Records to use section start

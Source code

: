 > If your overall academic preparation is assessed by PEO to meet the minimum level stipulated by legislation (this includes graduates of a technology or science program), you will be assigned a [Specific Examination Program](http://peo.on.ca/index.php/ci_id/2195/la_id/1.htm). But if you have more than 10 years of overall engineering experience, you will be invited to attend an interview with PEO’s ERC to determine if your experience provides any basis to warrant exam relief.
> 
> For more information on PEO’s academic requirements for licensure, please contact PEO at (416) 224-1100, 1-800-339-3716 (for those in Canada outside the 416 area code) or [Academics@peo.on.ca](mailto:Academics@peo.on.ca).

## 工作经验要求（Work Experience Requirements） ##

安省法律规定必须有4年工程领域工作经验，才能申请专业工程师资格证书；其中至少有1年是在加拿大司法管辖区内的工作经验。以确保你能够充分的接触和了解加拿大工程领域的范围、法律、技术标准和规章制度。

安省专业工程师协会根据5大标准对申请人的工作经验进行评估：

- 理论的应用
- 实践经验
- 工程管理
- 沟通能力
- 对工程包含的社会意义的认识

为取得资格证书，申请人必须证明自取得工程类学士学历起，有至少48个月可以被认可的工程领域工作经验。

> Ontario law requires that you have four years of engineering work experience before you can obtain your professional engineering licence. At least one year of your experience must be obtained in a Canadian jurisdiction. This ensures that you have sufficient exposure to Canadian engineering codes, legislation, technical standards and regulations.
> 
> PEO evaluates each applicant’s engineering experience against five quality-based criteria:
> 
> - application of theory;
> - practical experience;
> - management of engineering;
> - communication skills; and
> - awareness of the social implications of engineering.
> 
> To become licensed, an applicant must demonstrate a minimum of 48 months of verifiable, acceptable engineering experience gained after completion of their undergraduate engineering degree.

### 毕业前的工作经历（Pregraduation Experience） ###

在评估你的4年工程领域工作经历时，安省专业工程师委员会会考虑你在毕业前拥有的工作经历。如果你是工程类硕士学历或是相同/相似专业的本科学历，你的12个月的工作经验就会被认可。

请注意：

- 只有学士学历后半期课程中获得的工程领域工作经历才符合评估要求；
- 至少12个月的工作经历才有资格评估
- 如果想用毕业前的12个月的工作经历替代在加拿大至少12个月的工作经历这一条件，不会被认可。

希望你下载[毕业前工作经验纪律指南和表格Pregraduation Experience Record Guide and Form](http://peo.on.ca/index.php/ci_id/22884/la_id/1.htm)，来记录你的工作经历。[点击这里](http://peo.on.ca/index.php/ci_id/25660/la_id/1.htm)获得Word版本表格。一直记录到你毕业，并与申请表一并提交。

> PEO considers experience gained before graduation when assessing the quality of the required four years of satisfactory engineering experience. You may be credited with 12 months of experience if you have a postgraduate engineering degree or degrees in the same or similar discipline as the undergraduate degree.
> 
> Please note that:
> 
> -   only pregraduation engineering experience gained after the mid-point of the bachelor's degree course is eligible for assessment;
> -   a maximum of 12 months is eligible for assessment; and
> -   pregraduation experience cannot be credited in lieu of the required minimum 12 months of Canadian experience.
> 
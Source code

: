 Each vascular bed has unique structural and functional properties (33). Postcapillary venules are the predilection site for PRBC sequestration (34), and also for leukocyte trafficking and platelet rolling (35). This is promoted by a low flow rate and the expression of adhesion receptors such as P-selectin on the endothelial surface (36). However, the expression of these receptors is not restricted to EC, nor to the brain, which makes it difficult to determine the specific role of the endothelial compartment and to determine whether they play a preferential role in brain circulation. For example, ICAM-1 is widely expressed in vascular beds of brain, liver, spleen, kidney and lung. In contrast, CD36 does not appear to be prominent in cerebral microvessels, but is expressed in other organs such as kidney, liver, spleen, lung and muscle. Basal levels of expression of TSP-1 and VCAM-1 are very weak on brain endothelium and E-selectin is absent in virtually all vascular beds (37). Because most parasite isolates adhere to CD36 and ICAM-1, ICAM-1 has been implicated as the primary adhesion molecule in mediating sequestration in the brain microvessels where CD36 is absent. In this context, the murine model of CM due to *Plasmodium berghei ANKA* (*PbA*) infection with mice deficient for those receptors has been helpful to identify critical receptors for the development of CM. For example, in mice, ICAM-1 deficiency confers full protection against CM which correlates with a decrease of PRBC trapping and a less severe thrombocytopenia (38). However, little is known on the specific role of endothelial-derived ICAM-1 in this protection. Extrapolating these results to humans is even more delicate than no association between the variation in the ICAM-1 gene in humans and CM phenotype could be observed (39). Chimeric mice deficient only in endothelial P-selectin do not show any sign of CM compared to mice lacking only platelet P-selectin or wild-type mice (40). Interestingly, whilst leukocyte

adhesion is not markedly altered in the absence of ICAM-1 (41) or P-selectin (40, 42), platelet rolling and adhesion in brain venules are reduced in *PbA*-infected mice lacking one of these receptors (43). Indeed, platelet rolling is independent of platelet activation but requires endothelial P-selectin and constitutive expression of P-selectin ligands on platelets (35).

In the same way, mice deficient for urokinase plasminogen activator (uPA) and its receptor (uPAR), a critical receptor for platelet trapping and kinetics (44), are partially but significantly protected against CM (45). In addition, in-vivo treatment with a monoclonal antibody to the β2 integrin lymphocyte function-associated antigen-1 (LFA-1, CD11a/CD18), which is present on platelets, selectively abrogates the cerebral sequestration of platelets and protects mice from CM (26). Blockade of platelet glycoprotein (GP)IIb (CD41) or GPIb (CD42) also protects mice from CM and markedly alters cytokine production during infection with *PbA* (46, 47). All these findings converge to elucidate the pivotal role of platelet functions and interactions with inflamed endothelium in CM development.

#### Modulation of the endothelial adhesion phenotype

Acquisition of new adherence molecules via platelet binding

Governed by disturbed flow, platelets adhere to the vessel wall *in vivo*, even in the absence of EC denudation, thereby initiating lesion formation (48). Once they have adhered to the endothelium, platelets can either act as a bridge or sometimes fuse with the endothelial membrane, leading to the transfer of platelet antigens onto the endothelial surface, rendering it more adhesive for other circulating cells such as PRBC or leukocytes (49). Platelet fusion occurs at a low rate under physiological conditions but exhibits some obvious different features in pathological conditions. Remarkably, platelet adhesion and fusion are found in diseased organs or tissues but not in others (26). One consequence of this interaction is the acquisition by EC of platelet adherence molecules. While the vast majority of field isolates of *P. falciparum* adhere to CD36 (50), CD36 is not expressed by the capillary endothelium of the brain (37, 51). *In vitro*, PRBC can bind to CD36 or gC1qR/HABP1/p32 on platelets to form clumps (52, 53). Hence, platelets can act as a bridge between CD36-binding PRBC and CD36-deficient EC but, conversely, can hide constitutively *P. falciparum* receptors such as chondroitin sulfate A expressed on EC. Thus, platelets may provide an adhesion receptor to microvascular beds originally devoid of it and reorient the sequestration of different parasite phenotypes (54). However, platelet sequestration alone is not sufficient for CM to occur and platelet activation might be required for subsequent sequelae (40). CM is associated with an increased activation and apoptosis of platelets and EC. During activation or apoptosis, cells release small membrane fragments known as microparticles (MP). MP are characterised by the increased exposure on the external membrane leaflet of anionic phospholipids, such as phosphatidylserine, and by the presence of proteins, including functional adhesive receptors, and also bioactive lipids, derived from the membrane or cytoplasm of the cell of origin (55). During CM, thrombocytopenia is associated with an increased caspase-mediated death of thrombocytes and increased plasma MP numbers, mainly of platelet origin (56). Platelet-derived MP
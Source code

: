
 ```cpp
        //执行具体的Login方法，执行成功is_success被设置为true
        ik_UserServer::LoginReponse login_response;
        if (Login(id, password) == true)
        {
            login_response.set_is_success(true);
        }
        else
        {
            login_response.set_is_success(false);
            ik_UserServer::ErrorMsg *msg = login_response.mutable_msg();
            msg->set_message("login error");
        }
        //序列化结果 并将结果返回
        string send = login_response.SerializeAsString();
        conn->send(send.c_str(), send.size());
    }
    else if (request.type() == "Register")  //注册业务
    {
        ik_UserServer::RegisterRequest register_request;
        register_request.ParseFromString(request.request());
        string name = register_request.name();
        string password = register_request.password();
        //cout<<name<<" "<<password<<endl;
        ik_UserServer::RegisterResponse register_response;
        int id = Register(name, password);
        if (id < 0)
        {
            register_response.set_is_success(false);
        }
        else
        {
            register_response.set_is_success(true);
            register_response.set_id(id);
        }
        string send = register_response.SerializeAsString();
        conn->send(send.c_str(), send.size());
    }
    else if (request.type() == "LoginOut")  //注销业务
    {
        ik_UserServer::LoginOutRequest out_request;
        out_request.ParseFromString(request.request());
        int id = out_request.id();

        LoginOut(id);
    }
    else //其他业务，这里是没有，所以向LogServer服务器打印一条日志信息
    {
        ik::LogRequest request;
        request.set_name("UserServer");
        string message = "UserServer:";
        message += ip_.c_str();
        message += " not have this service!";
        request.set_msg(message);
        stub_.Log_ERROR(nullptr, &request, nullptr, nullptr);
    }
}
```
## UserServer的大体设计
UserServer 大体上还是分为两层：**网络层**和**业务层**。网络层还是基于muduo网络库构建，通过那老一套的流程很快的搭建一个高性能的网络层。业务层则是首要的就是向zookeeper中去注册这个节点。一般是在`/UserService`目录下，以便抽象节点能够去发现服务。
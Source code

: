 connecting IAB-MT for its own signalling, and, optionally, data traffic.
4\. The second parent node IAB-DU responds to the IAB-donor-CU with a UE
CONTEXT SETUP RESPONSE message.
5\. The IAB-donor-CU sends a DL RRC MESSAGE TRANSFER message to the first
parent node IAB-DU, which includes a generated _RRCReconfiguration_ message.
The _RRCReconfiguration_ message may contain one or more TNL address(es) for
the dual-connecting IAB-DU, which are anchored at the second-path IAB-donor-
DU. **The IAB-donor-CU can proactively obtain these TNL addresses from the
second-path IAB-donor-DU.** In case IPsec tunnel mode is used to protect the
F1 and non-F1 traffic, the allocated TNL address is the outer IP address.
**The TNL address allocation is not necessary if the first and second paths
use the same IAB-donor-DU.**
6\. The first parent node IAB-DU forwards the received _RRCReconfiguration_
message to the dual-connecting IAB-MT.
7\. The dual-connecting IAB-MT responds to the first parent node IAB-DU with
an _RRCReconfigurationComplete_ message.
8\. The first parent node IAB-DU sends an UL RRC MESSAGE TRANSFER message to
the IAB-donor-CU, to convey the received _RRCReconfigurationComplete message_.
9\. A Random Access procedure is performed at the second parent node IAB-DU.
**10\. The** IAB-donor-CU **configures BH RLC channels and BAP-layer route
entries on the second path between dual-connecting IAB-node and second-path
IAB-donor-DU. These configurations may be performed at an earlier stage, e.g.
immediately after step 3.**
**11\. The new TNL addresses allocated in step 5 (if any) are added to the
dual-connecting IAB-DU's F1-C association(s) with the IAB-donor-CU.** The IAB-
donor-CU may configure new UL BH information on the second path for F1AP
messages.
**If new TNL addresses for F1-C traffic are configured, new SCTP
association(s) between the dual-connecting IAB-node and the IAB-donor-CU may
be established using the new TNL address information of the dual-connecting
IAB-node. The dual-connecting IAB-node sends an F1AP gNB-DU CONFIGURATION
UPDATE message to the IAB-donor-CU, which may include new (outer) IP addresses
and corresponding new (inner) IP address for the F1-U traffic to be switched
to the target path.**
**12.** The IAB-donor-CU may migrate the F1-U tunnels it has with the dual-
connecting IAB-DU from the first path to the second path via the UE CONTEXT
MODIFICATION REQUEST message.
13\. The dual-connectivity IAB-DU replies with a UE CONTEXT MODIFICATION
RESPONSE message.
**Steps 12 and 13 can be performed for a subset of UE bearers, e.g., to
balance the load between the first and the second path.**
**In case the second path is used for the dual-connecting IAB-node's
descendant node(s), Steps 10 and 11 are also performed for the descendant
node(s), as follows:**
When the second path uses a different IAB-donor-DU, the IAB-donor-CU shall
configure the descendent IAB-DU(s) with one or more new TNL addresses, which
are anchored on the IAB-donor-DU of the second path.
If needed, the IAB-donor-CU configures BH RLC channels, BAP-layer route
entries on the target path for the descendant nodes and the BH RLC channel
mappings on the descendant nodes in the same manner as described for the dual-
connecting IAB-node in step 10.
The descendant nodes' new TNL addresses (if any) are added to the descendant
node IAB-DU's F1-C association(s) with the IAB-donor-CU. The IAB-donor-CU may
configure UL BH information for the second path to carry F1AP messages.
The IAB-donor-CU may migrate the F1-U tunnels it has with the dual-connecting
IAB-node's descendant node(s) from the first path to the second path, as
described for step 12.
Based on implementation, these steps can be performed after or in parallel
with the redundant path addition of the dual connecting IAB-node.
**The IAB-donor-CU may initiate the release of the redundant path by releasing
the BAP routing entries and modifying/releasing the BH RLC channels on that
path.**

Records to use section end

• _The task_
Once you find the line containing "- 如果想用毕业前的12个月", stop: reproduce exactly that line and every line of the data before it, and nothing else.

• _Result_
Source code

: > If your overall academic preparation is assessed by PEO to meet the minimum level stipulated by legislation (this includes graduates of a technology or science program), you will be assigned a [Specific Examination Program](http://peo.on.ca/index.php/ci_id/2195/la_id/1.htm). But if you have more than 10 years of overall engineering experience, you will be invited to attend an interview with PEO’s ERC to determine if your experience provides any basis to warrant exam relief.
> 
> For more information on PEO’s academic requirements for licensure, please contact PEO at (416) 224-1100, 1-800-339-3716 (for those in Canada outside the 416 area code) or [Academics@peo.on.ca](mailto:Academics@peo.on.ca).

## 工作经验要求（Work Experience Requirements） ##

安省法律规定必须有4年工程领域工作经验，才能申请专业工程师资格证书；其中至少有1年是在加拿大司法管辖区内的工作经验。以确保你能够充分的接触和了解加拿大工程领域的范围、法律、技术标准和规章制度。

安省专业工程师协会根据5大标准对申请人的工作经验进行评估：

- 理论的应用
- 实践经验
- 工程管理
- 沟通能力
- 对工程包含的社会意义的认识

为取得资格证书，申请人必须证明自取得工程类学士学历起，有至少48个月可以被认可的工程领域工作经验。

> Ontario law requires that you have four years of engineering work experience before you can obtain your professional engineering licence. At least one year of your experience must be obtained in a Canadian jurisdiction. This ensures that you have sufficient exposure to Canadian engineering codes, legislation, technical standards and regulations.
> 
> PEO evaluates each applicant’s engineering experience against five quality-based criteria:
> 
> - application of theory;
> - practical experience;
> - management of engineering;
> - communication skills; and
> - awareness of the social implications of engineering.
> 
> To become licensed, an applicant must demonstrate a minimum of 48 months of verifiable, acceptable engineering experience gained after completion of their undergraduate engineering degree.

### 毕业前的工作经历（Pregraduation Experience） ###

在评估你的4年工程领域工作经历时，安省专业工程师委员会会考虑你在毕业前拥有的工作经历。如果你是工程类硕士学历或是相同/相似专业的本科学历，你的12个月的工作经验就会被认可。

请注意：

- 只有学士学历后半期课程中获得的工程领域工作经历才符合评估要求；
- 至少12个月的工作经历才有资格评估
- 如果想用毕业前的12个月的工作经历替代在加拿大至少12个月的工作经历这一条件，不会被认可。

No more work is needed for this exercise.